Today, with the loss of Saturn as a warming influence, the catastrophic icing over of the Arctic regions hides the fact that the Arctic sea is one of the most organically ‘mucky’ oceans on the planet, a condition that would be expected had the Arctic once been a semi-tropical paradise and not always the desolate wasteland we see today.  Now scientists are discovering vast amounts of ocean-born algae in the one place they least expected it – you guessed it; the Arctic Ocean. . .


An illustration that appears in Saturn Death Cult shows an ice-free warm Arctic region bathed in the northerly light of Saturn and connected by a vast Birkeland current that was known in ancient times as the fabled Axis Mundi, or Ladder to Heaven.

A ring of ice-covered lands encircles this region where it is postulated that a dark and dusty auroral cloud induced the glacial ice sheets that have become known as the ice ages, while the more northerly latitudes remained ice-free and showing little evidence of glaciations — a fact born out by the evidence in stark contrast to the perceived history of the region.

In one internet forum I have discussed the vast evidence for an ice-free Arctic in Earth’s ancient past, a requirement of Saturn Theory cosmology (this is reproduced later in this blog).  With the recently released results of studies into the Arctic Ocean’s ecology I feel more confident that this ice-free condition is the Arctic Ocean’s legacy of its direct contact with Saturn’s warming influence from a time when that planet resided above our north pole.

In an article entitled “Huge algae blooms discovered beneath Arctic ice”:

A NASA mission to study the tiny algae vital to the ocean’s food chain has turned up a massive amount of phytoplankton where scientists least expected it — under the Arctic ice.

Not only does the above statement confirm that the Arctic is anything but an ice-ridden desert, but it also points to a flaw in the thinking that the sun’s light is absolutely essential to growth of flora.  Commenting on this supposition, the mission’s leader, one Kevin Arrigo, outlined the surprise this discovery of vast amounts of phytoplankton under the Arctic ice poses to mainstream thinking:

“We were astonished. It was completely unexpected.
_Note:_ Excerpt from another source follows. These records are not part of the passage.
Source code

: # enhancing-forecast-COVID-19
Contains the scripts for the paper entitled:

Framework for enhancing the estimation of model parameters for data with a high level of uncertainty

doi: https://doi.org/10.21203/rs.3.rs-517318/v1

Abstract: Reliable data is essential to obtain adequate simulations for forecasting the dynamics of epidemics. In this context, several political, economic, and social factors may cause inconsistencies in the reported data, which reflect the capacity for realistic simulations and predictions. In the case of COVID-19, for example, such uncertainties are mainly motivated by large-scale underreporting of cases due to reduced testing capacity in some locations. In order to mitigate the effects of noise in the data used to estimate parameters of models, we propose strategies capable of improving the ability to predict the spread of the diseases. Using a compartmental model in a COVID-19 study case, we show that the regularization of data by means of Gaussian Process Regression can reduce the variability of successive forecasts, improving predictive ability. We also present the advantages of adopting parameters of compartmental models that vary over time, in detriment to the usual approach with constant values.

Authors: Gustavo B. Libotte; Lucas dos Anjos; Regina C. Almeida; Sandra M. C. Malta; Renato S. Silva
It was literally the most intense phytoplankton bloom I have ever seen in my 25 years of doing this type of research,” said Arrigo, a scientist at Stanford University in California.
“Just like the tomatoes in your garden, these and all phytoplankton require light and they require nutrients to grow,” Arrigo explained.
“It has been presumed that there was very little light under the ice and we didn’t expect to see much.”

However, those who have read Saturn Death Cult know that, under the influence of Saturn as a sub-brown dwarf star, the Earth’s flora would receive more energy than light, and that it is this energy that is the key to plant life.  In such an environment, flora would flourish in a perpetual gloom where little bright light is needed.

Having adapted to this environment over millennia it makes sense that such algae could still flourish in the harsh conditions found under the Arctic Ocean’s inhospitable icecap, especially since they could harvest all the nutrients they needed from the decomposed biomass left over from a semi-tropical ice-free Arctic era.  All they would need is the ‘energy’ radiated by the sun, not its direct light.  In fact, the ice covering the ocean would possibly act as a filter, thus reproducing the same twilight-like energy-rich conditions hypothesised for life under a sub-brown dwarf star.

This phytoplankton biomass discovered under the Arctic ice produced an almost pea soup effect, according to the scientists who discovered it. In fact, the article concludes that the phytoplankton biomass was “extremely high, about fourfold greater than in open water.”

The article further comments:

Arrigo said the discovery caused “a fundamental shift in our understanding of the Arctic ecosystem,” which was previously believed to be cold and desolate.
Before, the tiny single-celled plants were not believed to grow until the ice melted.
“If you rank all the phytoplankton blooms anywhere in the world by the amount of phytoplankton that is contained in them, the under-ice bloom that we saw during ICESCAPE would finish at the very top of the list,” he added.
“And it was growing beneath a layer of sea ice as thick as a five-year-old child is tall.”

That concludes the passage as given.